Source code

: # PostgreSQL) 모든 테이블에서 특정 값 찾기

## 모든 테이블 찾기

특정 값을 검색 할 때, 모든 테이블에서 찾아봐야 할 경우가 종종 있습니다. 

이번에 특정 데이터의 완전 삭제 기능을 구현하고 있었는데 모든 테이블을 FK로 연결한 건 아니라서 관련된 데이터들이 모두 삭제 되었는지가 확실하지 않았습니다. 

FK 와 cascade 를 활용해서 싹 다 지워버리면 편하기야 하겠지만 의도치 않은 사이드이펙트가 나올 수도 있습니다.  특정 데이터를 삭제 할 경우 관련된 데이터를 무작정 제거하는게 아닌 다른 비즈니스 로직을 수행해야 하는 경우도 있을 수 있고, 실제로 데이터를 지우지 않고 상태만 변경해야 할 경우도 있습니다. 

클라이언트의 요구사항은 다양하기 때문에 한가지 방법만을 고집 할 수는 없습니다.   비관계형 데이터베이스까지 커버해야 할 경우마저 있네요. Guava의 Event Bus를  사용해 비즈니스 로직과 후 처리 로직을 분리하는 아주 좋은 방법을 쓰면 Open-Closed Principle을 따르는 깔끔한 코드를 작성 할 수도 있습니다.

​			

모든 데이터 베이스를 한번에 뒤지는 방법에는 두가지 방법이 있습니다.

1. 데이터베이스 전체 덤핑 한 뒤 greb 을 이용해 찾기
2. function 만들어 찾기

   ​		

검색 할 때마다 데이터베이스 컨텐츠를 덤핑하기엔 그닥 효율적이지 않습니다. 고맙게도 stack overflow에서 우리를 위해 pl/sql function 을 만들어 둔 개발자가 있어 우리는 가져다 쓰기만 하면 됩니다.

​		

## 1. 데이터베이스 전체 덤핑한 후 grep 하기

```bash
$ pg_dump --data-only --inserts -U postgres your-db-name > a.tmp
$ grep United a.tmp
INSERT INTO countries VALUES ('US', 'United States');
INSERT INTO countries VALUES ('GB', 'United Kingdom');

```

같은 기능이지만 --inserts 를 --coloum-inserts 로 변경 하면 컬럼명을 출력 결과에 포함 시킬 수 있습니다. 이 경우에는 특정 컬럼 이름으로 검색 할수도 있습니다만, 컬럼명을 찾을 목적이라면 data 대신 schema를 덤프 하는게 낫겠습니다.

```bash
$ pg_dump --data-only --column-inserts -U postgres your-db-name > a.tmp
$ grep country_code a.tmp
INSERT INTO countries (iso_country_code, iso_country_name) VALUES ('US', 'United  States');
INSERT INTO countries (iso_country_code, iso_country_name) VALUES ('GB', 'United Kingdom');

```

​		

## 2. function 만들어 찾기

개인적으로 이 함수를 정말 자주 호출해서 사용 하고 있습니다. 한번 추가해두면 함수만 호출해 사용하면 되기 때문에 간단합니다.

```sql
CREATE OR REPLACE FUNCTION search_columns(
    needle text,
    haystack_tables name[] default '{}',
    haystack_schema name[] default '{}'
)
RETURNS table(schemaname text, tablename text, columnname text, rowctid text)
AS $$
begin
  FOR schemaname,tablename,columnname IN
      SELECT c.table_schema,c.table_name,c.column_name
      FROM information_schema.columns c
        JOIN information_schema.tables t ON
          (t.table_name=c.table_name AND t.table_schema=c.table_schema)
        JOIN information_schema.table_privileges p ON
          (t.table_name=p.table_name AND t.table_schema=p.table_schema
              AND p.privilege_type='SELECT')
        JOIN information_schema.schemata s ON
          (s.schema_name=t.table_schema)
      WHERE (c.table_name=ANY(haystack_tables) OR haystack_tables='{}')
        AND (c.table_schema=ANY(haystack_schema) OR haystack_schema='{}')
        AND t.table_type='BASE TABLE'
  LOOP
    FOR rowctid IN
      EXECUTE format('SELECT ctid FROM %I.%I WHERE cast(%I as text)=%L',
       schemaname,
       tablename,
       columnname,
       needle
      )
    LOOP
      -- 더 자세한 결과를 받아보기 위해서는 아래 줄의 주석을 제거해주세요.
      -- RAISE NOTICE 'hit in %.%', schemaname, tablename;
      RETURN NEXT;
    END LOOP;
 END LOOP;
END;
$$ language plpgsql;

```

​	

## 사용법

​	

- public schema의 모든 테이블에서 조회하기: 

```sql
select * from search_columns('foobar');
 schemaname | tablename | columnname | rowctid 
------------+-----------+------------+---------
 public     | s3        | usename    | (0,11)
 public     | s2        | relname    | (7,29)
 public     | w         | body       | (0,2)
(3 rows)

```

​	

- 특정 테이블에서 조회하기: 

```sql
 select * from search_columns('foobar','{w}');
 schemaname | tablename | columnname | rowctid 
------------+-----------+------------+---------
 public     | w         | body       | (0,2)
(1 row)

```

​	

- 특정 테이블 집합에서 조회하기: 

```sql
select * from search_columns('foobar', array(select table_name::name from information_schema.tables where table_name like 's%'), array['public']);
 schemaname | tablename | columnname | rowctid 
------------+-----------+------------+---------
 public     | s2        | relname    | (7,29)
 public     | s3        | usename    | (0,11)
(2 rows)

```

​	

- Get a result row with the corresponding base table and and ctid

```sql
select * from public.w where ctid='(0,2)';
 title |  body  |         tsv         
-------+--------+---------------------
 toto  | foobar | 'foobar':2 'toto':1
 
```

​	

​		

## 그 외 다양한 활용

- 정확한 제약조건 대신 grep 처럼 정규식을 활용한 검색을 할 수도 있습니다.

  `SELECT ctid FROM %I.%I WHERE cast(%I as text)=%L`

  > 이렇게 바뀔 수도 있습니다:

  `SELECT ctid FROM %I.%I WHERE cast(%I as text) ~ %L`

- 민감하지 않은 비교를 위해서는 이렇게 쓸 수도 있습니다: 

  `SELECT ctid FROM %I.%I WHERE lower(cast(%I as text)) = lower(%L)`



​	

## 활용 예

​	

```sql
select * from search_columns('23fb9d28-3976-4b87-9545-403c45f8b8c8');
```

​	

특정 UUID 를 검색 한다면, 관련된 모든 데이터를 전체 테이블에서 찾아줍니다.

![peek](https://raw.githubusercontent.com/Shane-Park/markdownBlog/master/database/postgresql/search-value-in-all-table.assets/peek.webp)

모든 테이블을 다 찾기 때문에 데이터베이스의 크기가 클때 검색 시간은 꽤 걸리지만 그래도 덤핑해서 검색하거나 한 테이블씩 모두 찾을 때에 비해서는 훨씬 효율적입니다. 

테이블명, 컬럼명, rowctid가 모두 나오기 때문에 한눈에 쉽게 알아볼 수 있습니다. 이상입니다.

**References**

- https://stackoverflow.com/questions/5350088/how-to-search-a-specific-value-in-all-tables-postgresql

________

- WHAT TO PRODUCE -
Where a line above holds the word "조회하기", copy it.

- OUTPUT OF THE TASK -
- public schema의 모든 테이블에서 조회하기: 
- 특정 테이블에서 조회하기: 
- 특정 테이블 집합에서 조회하기: 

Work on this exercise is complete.